Supplied records -
== == ==

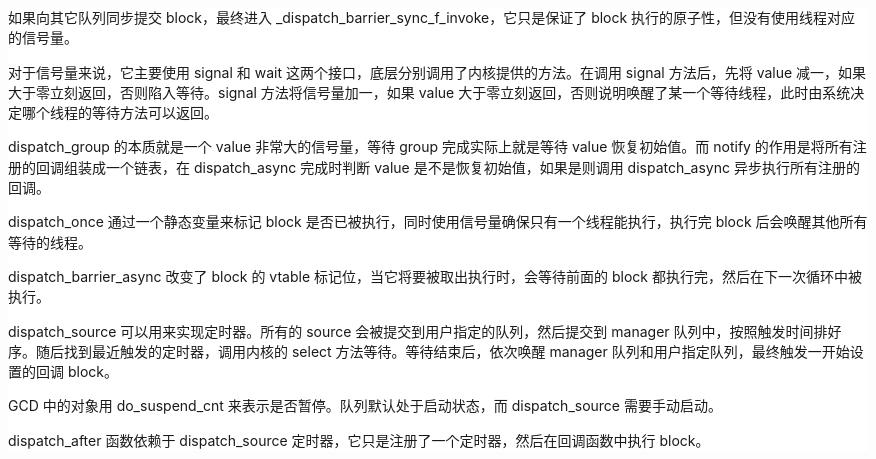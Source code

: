 如果向其它队列同步提交 block，最终进入 _dispatch_barrier_sync_f_invoke，它只是保证了 block 执行的原子性，但没有使用线程对应的信号量。

对于信号量来说，它主要使用 signal 和 wait 这两个接口，底层分别调用了内核提供的方法。在调用 signal 方法后，先将 value 减一，如果大于零立刻返回，否则陷入等待。signal 方法将信号量加一，如果 value 大于零立刻返回，否则说明唤醒了某一个等待线程，此时由系统决定哪个线程的等待方法可以返回。

dispatch_group 的本质就是一个 value 非常大的信号量，等待 group 完成实际上就是等待 value 恢复初始值。而 notify 的作用是将所有注册的回调组装成一个链表，在 dispatch_async 完成时判断 value 是不是恢复初始值，如果是则调用 dispatch_async 异步执行所有注册的回调。

dispatch_once 通过一个静态变量来标记 block 是否已被执行，同时使用信号量确保只有一个线程能执行，执行完 block 后会唤醒其他所有等待的线程。

dispatch_barrier_async 改变了 block 的 vtable 标记位，当它将要被取出执行时，会等待前面的 block 都执行完，然后在下一次循环中被执行。

dispatch_source 可以用来实现定时器。所有的 source 会被提交到用户指定的队列，然后提交到 manager 队列中，按照触发时间排好序。随后找到最近触发的定时器，调用内核的 select 方法等待。等待结束后，依次唤醒 manager 队列和用户指定队列，最终触发一开始设置的回调 block。

GCD 中的对象用 do_suspend_cnt 来表示是否暂停。队列默认处于启动状态，而 dispatch_source 需要手动启动。

dispatch_after 函数依赖于 dispatch_source 定时器，它只是注册了一个定时器，然后在回调函数中执行 block。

== == ==

What you will do -
Images are to be excluded, and each record above written out word for word.

Output below -
Source code

: 如果向其它队列同步提交 block，最终进入 _dispatch_barrier_sync_f_invoke，它只是保证了 block 执行的原子性，但没有使用线程对应的信号量。

对于信号量来说，它主要使用 signal 和 wait 这两个接口，底层分别调用了内核提供的方法。在调用 signal 方法后，先将 value 减一，如果大于零立刻返回，否则陷入等待。signal 方法将信号量加一，如果 value 大于零立刻返回，否则说明唤醒了某一个等待线程，此时由系统决定哪个线程的等待方法可以返回。

dispatch_group 的本质就是一个 value 非常大的信号量，等待 group 完成实际上就是等待 value 恢复初始值。而 notify 的作用是将所有注册的回调组装成一个链表，在 dispatch_async 完成时判断 value 是不是恢复初始值，如果是则调用 dispatch_async 异步执行所有注册的回调。

dispatch_once 通过一个静态变量来标记 block 是否已被执行，同时使用信号量确保只有一个线程能执行，执行完 block 后会唤醒其他所有等待的线程。

dispatch_barrier_async 改变了 block 的 vtable 标记位，当它将要被取出执行时，会等待前面的 block 都执行完，然后在下一次循环中被执行。

dispatch_source 可以用来实现定时器。所有的 source 会被提交到用户指定的队列，然后提交到 manager 队列中，按照触发时间排好序。随后找到最近触发的定时器，调用内核的 select 方法等待。等待结束后，依次唤醒 manager 队列和用户指定队列，最终触发一开始设置的回调 block。

GCD 中的对象用 do_suspend_cnt 来表示是否暂停。队列默认处于启动状态，而 dispatch_source 需要手动启动。

dispatch_after 函数依赖于 dispatch_source 定时器，它只是注册了一个定时器，然后在回调函数中执行 block。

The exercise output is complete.